▸ What is being asked
Given the entries that follow, write out exactly the lines starting at the one containing "library is a few" and ending at the one containing "size is determined", both ends included, and only those.
+--
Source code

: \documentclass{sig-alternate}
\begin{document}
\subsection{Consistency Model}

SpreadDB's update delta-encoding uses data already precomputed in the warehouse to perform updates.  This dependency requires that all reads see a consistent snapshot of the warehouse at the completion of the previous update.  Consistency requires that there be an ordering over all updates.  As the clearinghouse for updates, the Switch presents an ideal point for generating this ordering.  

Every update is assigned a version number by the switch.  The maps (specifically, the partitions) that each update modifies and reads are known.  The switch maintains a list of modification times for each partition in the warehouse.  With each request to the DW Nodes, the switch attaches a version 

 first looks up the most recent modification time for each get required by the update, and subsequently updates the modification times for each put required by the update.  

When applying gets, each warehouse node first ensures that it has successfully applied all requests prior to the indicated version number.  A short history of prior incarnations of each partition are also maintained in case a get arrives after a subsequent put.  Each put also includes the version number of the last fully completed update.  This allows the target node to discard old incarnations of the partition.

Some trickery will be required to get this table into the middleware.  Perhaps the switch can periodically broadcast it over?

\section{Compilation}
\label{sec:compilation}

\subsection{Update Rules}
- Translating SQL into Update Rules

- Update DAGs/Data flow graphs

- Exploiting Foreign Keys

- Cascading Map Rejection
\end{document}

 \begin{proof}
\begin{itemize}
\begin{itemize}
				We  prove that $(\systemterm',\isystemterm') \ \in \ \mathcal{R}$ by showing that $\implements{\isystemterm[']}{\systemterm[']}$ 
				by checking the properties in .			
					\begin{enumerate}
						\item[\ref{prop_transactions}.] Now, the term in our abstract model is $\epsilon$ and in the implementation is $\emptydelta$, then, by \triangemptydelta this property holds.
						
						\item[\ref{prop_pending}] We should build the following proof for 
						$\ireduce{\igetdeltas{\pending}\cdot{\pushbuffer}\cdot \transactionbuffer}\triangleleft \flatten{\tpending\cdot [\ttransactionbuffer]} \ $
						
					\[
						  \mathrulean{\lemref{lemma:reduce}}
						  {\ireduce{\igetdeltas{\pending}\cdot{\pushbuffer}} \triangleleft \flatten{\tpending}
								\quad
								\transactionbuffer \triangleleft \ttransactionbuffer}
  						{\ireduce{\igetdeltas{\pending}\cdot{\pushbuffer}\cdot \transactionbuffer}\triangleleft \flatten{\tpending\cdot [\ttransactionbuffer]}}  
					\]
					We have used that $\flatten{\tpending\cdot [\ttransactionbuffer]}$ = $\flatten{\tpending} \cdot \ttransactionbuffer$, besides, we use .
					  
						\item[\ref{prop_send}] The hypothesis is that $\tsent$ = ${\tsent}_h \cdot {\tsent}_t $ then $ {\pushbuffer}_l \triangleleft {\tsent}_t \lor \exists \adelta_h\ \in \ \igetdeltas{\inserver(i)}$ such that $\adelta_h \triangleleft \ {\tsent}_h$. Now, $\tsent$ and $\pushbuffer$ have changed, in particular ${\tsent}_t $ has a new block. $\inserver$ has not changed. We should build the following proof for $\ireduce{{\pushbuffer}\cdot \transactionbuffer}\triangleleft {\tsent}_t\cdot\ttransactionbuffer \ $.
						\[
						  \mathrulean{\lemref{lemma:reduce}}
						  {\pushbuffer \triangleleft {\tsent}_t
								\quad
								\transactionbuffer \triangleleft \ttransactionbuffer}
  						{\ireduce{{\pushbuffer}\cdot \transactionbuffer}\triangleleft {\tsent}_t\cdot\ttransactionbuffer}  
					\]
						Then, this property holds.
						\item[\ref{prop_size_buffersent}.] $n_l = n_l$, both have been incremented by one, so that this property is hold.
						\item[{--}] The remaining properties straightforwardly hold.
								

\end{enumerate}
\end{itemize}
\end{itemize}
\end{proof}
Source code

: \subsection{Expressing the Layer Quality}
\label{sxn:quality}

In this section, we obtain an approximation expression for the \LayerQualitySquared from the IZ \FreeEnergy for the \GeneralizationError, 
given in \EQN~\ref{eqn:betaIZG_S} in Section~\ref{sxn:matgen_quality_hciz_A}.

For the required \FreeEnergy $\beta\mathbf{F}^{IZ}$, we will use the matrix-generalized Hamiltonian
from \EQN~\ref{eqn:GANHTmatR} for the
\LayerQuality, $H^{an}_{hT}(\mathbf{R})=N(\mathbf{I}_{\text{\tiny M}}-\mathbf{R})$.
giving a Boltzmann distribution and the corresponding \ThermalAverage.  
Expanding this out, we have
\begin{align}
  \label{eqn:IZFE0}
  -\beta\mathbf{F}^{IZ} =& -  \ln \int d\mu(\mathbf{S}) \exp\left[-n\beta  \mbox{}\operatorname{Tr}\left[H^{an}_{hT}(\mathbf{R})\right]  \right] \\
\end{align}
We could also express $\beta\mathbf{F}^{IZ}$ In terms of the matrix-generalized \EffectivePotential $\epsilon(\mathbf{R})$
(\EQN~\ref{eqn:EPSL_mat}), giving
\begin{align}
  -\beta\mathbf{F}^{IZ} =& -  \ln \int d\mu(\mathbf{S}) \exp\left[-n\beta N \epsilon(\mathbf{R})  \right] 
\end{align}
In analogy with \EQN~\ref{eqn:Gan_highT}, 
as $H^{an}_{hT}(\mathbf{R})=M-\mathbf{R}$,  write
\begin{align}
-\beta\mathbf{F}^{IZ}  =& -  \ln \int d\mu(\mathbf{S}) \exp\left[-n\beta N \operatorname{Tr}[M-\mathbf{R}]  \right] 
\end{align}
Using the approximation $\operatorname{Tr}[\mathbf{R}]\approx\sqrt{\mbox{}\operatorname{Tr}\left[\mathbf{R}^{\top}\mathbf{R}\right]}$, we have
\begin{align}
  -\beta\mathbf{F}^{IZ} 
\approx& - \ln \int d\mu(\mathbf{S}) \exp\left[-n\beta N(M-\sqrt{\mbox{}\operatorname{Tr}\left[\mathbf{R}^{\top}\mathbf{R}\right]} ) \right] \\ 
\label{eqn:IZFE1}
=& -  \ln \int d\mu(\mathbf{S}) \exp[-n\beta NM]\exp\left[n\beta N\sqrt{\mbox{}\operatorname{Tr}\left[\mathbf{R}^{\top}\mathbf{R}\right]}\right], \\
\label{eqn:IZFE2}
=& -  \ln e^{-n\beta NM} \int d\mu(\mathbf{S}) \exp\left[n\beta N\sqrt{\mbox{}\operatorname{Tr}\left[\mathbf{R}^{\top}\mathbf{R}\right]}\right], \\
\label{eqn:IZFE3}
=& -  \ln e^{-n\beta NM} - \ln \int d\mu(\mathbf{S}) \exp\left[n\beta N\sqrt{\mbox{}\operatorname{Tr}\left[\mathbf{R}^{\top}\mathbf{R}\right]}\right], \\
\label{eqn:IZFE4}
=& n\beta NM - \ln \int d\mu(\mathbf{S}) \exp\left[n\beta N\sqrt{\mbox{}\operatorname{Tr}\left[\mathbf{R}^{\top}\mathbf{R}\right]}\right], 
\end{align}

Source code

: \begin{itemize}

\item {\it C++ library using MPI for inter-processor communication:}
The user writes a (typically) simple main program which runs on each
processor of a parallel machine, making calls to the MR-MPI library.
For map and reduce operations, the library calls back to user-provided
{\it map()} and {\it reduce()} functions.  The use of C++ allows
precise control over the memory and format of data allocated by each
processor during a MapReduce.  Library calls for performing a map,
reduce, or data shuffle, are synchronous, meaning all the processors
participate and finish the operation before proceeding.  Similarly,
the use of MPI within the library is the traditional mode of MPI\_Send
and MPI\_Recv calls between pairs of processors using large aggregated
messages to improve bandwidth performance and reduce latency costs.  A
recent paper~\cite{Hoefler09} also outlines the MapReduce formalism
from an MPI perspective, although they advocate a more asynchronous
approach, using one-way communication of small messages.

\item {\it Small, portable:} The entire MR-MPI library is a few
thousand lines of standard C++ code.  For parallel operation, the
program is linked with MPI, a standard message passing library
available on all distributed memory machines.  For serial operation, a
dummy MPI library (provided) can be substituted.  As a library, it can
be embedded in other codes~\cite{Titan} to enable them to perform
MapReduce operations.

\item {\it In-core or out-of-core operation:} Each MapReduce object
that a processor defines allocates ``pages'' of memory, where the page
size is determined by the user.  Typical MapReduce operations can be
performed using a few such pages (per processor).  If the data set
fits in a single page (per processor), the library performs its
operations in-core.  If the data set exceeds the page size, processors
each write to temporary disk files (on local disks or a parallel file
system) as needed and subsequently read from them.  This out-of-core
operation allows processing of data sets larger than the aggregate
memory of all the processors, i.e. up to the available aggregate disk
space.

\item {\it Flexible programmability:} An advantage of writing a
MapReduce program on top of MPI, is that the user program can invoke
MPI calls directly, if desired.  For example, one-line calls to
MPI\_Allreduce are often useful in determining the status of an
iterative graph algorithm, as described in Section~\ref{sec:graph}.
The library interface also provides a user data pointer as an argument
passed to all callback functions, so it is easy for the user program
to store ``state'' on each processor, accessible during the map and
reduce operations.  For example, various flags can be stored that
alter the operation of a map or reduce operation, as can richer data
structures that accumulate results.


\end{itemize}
+--
▸ Answer to the problem
\item {\it Small, portable:} The entire MR-MPI library is a few
thousand lines of standard C++ code.  For parallel operation, the
program is linked with MPI, a standard message passing library
available on all distributed memory machines.  For serial operation, a
dummy MPI library (provided) can be substituted.  As a library, it can
be embedded in other codes~\cite{Titan} to enable them to perform
MapReduce operations.

\item {\it In-core or out-of-core operation:} Each MapReduce object
that a processor defines allocates ``pages'' of memory, where the page
size is determined by the user.  Typical MapReduce operations can be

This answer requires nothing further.